Extracted data entries
:::

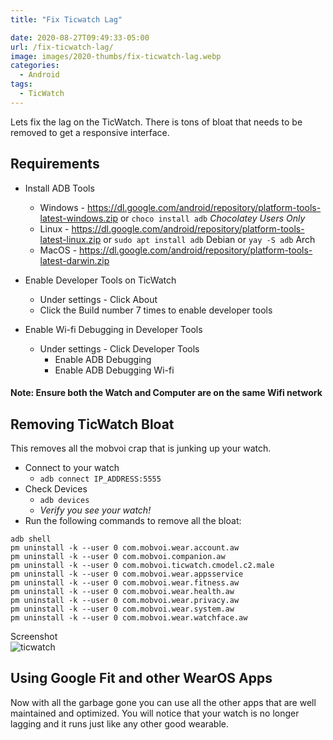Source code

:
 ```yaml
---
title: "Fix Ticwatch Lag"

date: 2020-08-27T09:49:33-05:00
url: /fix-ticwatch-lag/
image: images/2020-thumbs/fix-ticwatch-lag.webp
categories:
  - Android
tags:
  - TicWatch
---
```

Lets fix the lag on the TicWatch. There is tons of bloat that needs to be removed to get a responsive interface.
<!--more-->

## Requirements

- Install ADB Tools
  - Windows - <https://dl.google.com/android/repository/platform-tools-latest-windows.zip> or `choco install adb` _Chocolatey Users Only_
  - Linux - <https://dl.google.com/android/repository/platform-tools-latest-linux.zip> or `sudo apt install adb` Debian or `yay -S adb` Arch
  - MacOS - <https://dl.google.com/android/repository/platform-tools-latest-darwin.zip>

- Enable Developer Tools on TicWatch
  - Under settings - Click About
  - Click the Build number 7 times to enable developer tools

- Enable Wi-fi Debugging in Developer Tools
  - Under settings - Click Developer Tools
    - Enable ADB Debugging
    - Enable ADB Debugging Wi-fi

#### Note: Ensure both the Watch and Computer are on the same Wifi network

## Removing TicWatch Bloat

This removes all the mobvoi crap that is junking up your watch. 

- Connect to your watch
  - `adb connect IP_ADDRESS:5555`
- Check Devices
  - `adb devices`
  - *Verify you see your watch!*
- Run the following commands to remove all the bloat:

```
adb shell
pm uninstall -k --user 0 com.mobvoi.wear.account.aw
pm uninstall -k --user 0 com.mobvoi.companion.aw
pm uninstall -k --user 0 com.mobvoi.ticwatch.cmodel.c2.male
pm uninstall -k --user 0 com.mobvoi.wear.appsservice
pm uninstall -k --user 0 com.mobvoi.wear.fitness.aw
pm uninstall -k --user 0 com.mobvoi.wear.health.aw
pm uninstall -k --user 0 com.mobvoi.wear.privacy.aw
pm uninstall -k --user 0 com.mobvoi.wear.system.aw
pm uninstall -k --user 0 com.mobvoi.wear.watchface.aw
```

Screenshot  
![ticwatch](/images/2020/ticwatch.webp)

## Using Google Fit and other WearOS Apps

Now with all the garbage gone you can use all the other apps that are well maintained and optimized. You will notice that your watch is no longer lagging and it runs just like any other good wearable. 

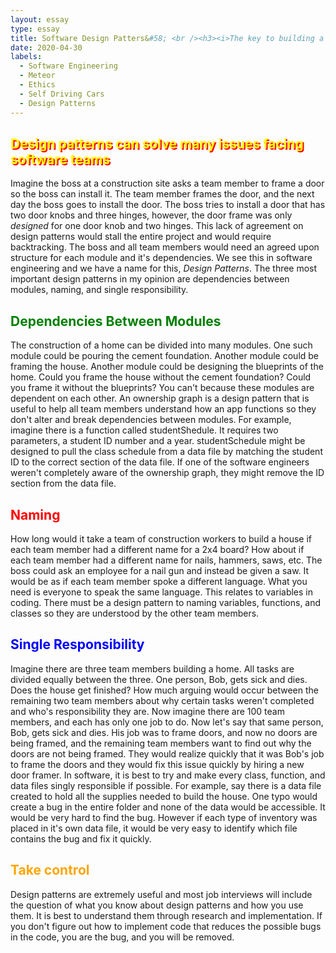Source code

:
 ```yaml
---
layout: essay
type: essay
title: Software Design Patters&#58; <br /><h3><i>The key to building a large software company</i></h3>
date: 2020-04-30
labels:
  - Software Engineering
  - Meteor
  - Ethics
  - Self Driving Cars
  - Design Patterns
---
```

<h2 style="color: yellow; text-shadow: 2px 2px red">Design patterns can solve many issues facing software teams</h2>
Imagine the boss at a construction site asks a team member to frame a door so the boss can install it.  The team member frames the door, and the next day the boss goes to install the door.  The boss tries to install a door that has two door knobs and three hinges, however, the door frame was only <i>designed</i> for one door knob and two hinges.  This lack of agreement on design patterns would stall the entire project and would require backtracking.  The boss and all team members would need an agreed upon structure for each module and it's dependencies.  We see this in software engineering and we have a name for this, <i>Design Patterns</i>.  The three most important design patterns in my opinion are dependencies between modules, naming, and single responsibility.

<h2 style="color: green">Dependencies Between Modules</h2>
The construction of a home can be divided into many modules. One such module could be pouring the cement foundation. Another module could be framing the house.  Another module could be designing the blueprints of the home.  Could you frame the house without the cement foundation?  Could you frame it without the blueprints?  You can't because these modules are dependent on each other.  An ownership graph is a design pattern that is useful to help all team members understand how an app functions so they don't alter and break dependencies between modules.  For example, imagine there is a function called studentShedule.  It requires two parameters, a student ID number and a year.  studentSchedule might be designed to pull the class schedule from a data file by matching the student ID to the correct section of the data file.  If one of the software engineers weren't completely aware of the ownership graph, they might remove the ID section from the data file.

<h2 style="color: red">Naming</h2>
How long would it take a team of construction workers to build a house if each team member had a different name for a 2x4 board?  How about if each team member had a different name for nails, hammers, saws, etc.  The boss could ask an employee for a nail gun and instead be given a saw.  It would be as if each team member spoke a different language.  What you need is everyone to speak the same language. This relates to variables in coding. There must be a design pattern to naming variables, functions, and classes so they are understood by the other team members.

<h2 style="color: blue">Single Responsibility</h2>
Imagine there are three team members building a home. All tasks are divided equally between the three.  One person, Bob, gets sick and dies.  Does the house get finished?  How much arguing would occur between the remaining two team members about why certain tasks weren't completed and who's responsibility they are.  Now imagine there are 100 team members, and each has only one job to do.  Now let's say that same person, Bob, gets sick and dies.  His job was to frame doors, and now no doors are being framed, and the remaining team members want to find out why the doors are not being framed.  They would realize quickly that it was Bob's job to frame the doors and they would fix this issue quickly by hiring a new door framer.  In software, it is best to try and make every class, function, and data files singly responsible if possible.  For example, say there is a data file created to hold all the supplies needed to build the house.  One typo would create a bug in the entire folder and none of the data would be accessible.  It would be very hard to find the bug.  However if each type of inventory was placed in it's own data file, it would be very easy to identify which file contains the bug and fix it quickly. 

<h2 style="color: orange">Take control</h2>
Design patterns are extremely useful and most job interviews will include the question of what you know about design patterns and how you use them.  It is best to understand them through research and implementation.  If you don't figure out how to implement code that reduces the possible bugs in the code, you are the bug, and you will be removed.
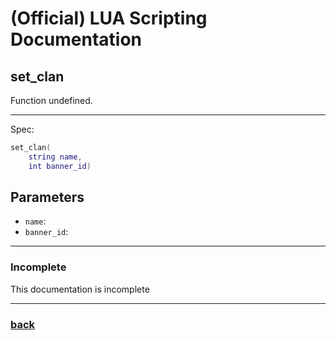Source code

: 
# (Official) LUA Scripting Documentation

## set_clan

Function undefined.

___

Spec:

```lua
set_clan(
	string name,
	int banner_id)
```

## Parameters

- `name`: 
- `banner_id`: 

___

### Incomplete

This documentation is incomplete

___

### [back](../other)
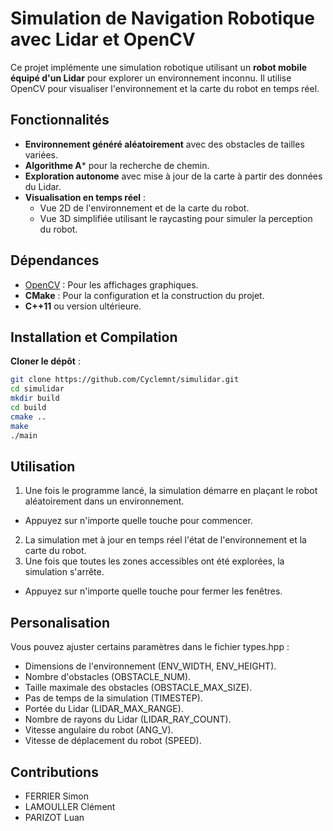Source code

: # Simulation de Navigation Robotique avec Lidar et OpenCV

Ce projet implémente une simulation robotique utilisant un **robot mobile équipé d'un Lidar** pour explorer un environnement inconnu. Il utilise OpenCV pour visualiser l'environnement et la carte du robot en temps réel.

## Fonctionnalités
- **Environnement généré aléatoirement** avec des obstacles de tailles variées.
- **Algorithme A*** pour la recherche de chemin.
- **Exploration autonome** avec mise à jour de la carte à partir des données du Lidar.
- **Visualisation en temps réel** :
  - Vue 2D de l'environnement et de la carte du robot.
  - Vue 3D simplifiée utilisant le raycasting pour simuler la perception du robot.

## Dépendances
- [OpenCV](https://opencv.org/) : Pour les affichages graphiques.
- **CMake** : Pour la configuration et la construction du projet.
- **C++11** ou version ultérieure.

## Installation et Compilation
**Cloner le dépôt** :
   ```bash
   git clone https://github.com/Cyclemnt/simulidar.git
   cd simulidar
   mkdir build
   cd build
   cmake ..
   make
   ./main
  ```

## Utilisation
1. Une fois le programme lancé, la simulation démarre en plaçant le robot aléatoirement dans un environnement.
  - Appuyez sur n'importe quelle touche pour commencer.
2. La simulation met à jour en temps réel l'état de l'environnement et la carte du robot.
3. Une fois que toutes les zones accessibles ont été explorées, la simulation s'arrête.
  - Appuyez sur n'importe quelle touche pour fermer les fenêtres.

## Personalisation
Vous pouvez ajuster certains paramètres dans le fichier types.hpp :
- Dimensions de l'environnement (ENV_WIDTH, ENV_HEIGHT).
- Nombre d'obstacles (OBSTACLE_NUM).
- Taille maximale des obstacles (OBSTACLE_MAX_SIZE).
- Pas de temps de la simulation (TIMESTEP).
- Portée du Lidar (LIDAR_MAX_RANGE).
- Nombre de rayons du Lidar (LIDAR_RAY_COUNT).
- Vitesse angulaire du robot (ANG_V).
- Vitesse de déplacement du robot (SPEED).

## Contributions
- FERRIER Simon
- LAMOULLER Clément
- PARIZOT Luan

:::

• _Activity_: Please copy the lines in the records above between the one holding "facing software teams</h2>" and the one holding "Imagine the boss", inclusive, exactly and with no other line.

• _Answer box_:
<h2 style="color: yellow; text-shadow: 2px 2px red">Design patterns can solve many issues facing software teams</h2>
Imagine the boss at a construction site asks a team member to frame a door so the boss can install it.  The team member frames the door, and the next day the boss goes to install the door.  The boss tries to install a door that has two door knobs and three hinges, however, the door frame was only <i>designed</i> for one door knob and two hinges.  This lack of agreement on design patterns would stall the entire project and would require backtracking.  The boss and all team members would need an agreed upon structure for each module and it's dependencies.  We see this in software engineering and we have a name for this, <i>Design Patterns</i>.  The three most important design patterns in my opinion are dependencies between modules, naming, and single responsibility.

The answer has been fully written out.